Authors: Shinya Kato <shinya11.kato@gmail.com>,
Nazir Bilal Yavuz <byavuz81@gmail.com>,
Ayoub Kazar <ma_kazar@esi.dz>
Reviewers: Andrew Dunstan <andrew@dunslane.net>
Descussion:
https://www.postgresql.org/message-id/flat/CAOzEurSW8cNr6TPKsjrstnPfhf4QyQqB4tnPXGGe8N4e_v7Jig@mail.gmail.com
---
 src/include/commands/copyfrom_internal.h | 11 +++++++++
 src/backend/commands/copyfrom.c          |  3 +++
 src/backend/commands/copyfromparse.c     | 29 +++++++++++++++++++++++-
 3 files changed, 42 insertions(+), 1 deletion(-)
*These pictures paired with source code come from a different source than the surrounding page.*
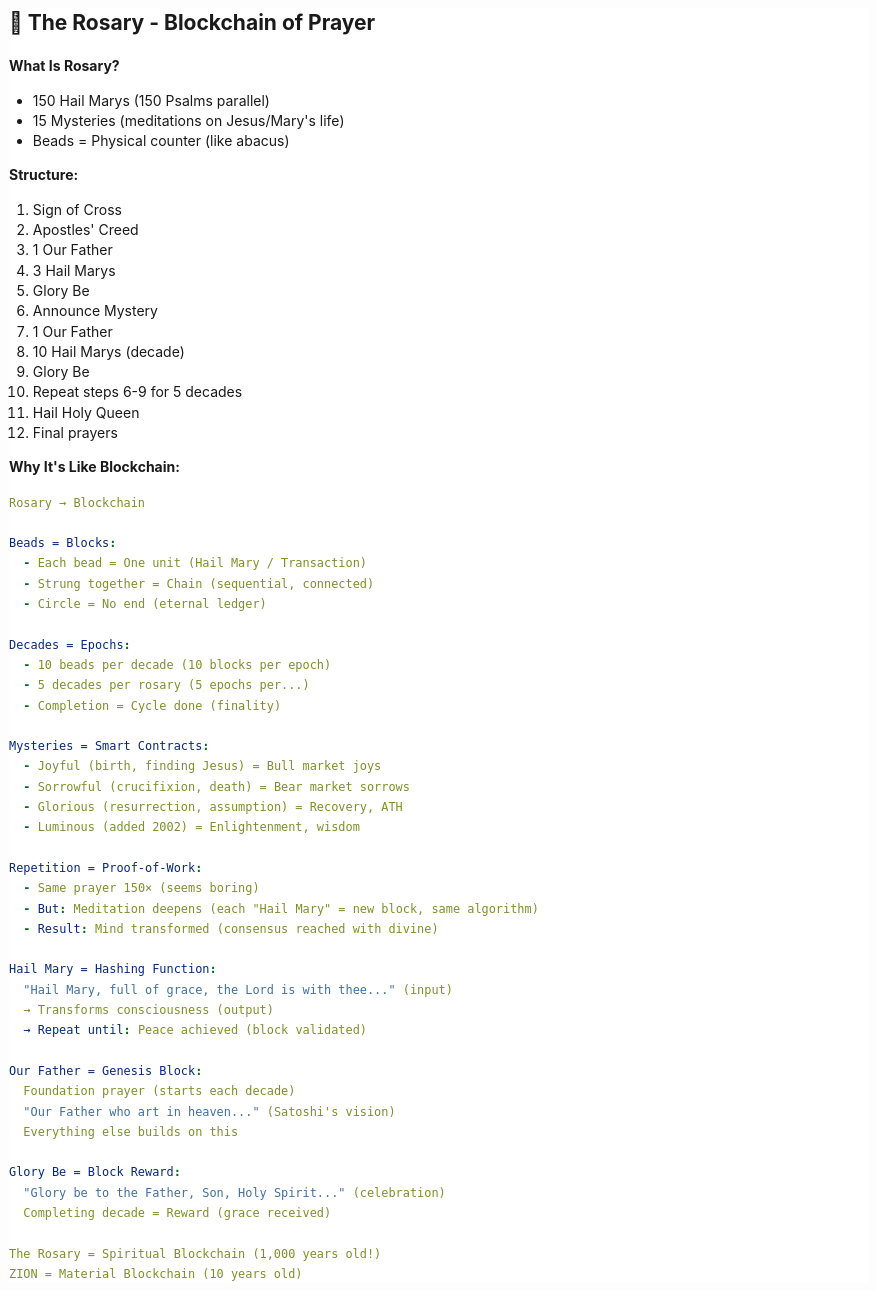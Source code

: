 
## 📿 The Rosary - Blockchain of Prayer

**What Is Rosary?**
- 150 Hail Marys (150 Psalms parallel)
- 15 Mysteries (meditations on Jesus/Mary's life)
- Beads = Physical counter (like abacus)

**Structure:**
1. Sign of Cross
2. Apostles' Creed
3. 1 Our Father
4. 3 Hail Marys
5. Glory Be
6. Announce Mystery
7. 1 Our Father
8. 10 Hail Marys (decade)
9. Glory Be
10. Repeat steps 6-9 for 5 decades
11. Hail Holy Queen
12. Final prayers

**Why It's Like Blockchain:**
```yaml
Rosary → Blockchain

Beads = Blocks:
  - Each bead = One unit (Hail Mary / Transaction)
  - Strung together = Chain (sequential, connected)
  - Circle = No end (eternal ledger)

Decades = Epochs:
  - 10 beads per decade (10 blocks per epoch)
  - 5 decades per rosary (5 epochs per...)
  - Completion = Cycle done (finality)

Mysteries = Smart Contracts:
  - Joyful (birth, finding Jesus) = Bull market joys
  - Sorrowful (crucifixion, death) = Bear market sorrows
  - Glorious (resurrection, assumption) = Recovery, ATH
  - Luminous (added 2002) = Enlightenment, wisdom

Repetition = Proof-of-Work:
  - Same prayer 150× (seems boring)
  - But: Meditation deepens (each "Hail Mary" = new block, same algorithm)
  - Result: Mind transformed (consensus reached with divine)

Hail Mary = Hashing Function:
  "Hail Mary, full of grace, the Lord is with thee..." (input)
  → Transforms consciousness (output)
  → Repeat until: Peace achieved (block validated)

Our Father = Genesis Block:
  Foundation prayer (starts each decade)
  "Our Father who art in heaven..." (Satoshi's vision)
  Everything else builds on this

Glory Be = Block Reward:
  "Glory be to the Father, Son, Holy Spirit..." (celebration)
  Completing decade = Reward (grace received)

The Rosary = Spiritual Blockchain (1,000 years old!)
ZION = Material Blockchain (10 years old)

```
diff --git a/src/include/commands/copyfrom_internal.h b/src/include/commands/copyfrom_internal.h
index c8b22af22d8..215215f909f 100644
--- a/src/include/commands/copyfrom_internal.h
+++ b/src/include/commands/copyfrom_internal.h
@@ -181,6 +181,17 @@ typedef struct CopyFromStateData
 #define RAW_BUF_BYTES(cstate) ((cstate)->raw_buf_len - (cstate)->raw_buf_index)
 
 	uint64		bytes_processed;	/* number of bytes processed so far */
+
+	/* the amount of bytes to read until checking if we should try simd */
+#define BYTES_PROCESSED_UNTIL_SIMD_CHECK 100000
+	/* the number of special chars read below which we use simd */
+#define SPECIAL_CHAR_SIMD_THRESHOLD 20000
+	uint64		special_chars_encountered;	/* number of special chars
+											 * encountered so far */
+	bool		checked_simd;	/* we read BYTES_PROCESSED_UNTIL_SIMD_CHECK
+								 * and checked if we should use SIMD on the
+								 * rest of the file */
+	bool		use_simd;		/* use simd to speed up copying */
 } CopyFromStateData;
 
 extern void ReceiveCopyBegin(CopyFromState cstate);
diff --git a/src/backend/commands/copyfrom.c b/src/backend/commands/copyfrom.c
index 2ae3d2ba86e..6711c0cfcdd 100644
--- a/src/backend/commands/copyfrom.c
+++ b/src/backend/commands/copyfrom.c
@@ -1720,6 +1720,9 @@ BeginCopyFrom(ParseState *pstate,
 	cstate->cur_attname = NULL;
 	cstate->cur_attval = NULL;
 	cstate->relname_only = false;
+	cstate->special_chars_encountered = 0;
+	cstate->checked_simd = false;
+	cstate->use_simd = false;
 
 	/*
 	 * Allocate buffers for the input pipeline.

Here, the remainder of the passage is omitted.